Isso possibilita que extremistas de direita criem jogos que glorifiquem o nazismo. Saudações nazistas, uniformes, bandeiras com suásticas, campos de concentração, câmaras de gás – tudo isso podia ser encontrado no jogo infantil até que o conteúdo fosse denunciado e removido.
Em outubro de 2023, jogadores adolescentes de Roblox realizaram um protesto pró-Palestina. Segundo o jornal britânico Jewish News, não se tratava somente de manifestações pacíficas. O jornal divulgou imagens e capturas de tela de uma bandeira israelense em chamas e de avatares que faziam comentários anti-Israel nas mensagens de texto.
Apesar de a propaganda nazista, o antissemitismo e o racismo serem oficialmente proibidos no jogo, periodicamente esse conteúdo ressurge, já que mais de 70 milhões de usuários utilizam o Roblox todos os dias criando mais conteúdo.
Toxicidade dos jogos online
A Liga Antidifamação (ADL) – uma organização americana que combate a discriminação contra o povo judeu – concluiu em um relatório de 2022 que 77% dos gamers online relataram ter sido alvo de insultos ou de assédio moral por parte de outros jogadores.
O estudo, que pesquisou quase 100 milhões de americanos, relatou que 34% dos jogadores judeus disseram ter sido alvo de abusos em razão de sua identidade judaica. O levantamento também demonstrou que 20% dos gamers já se depararam com o termo “supremacia branca”.
“Extremistas de direita são uma minoria barulhenta, mas se sentem bastante confortáveis nas comunidades de gamers quando declarações capacitistas, sexistas ou racistas são normalizadas. Em algumas áreas da cultura gamer, esse ódio é parte da vida cotidiana.Há simplesmente uma toxicidade no ambiente gamer que não pode ser negada”, comenta Prinz.

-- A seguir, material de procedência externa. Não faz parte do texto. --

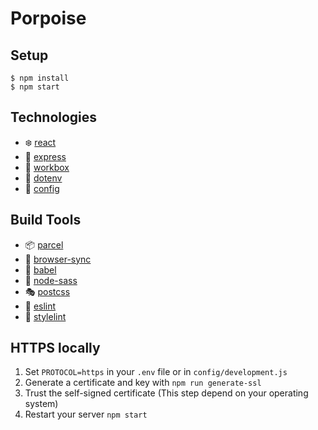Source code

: # Porpoise

## Setup

```
$ npm install
$ npm start
```

## Technologies

* :snowflake: [react](https://github.com/facebook/react)
* :truck: [express](https://github.com/expressjs/express)
* :hammer: [workbox](https://github.com/GoogleChrome/workbox)
* :ledger: [dotenv](https://github.com/motdotla/dotenv)
* :wrench: [config](https://github.com/lorenwest/node-config)

## Build Tools

* :package: [parcel](https://github.com/parcel-bundler/parcel)
* :iphone: [browser-sync](https://github.com/Browsersync/browser-sync)
* :octopus: [babel](https://github.com/babel/babel)
* :lipstick: [node-sass](https://github.com/sass/node-sass)
* :performing_arts: [postcss](https://github.com/postcss/postcss)
* :loudspeaker: [eslint](https://github.com/eslint/eslint)
* :cop: [stylelint](https://github.com/stylelint/stylelint)

## HTTPS locally

1. Set `PROTOCOL=https` in your `.env` file or in `config/development.js`
2. Generate a certificate and key with `npm run generate-ssl`
3. Trust the self-signed certificate (This step depend on your operating system)
4. Restart your server `npm start`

“Mas, seria errado afirmar que o extremismo de direita é um problema do mundo dos gamers. O extremismo de direita é um problema da sociedade”, acrescenta.
Cultura da memória
O desenvolvedor de jogos Yaar Harell tenta se contrapor ao crescimento do populismo de direita na Alemanha, refletido nas pesquisas de opinião em favor da AfD, assim como aos games e mods de mau gosto e antissemitas.
“Tenho a sensação de que um terremoto atravessou o cenário da mídia e da política e que agora entendemos que são necessárias novas formas de contar histórias, assim como a cultura da memória”, diz Harell.
Ele trabalha atualmente no game Enquanto Deus dorme, no qual os jogadores assumem dois papéis bem diferentes: o de uma menina judia de dez anos de idade que, juntamente com seu irmão mais novo, luta pela sobrevivência na Cracóvia em 1939, e o de um oficial da SS nazista.
Esta é uma abordagem também defendida pelo desenvolvedor Luc Bernard, que criou no ano passado um museu virtual do Holocausto para o game de combates armados Fortnite.
Ele diz que talvez a melhor forma de combater o antissemitismo nos games seja através da remoção consistente de conteúdo de extrema direita e de glorificação do nazismo nas plataformas, além de uma ampla oferta de jogos com modificações que lidem com a emoção e aumentem a conscientização sobre antissemitismo, mantendo viva a memória do Holocausto.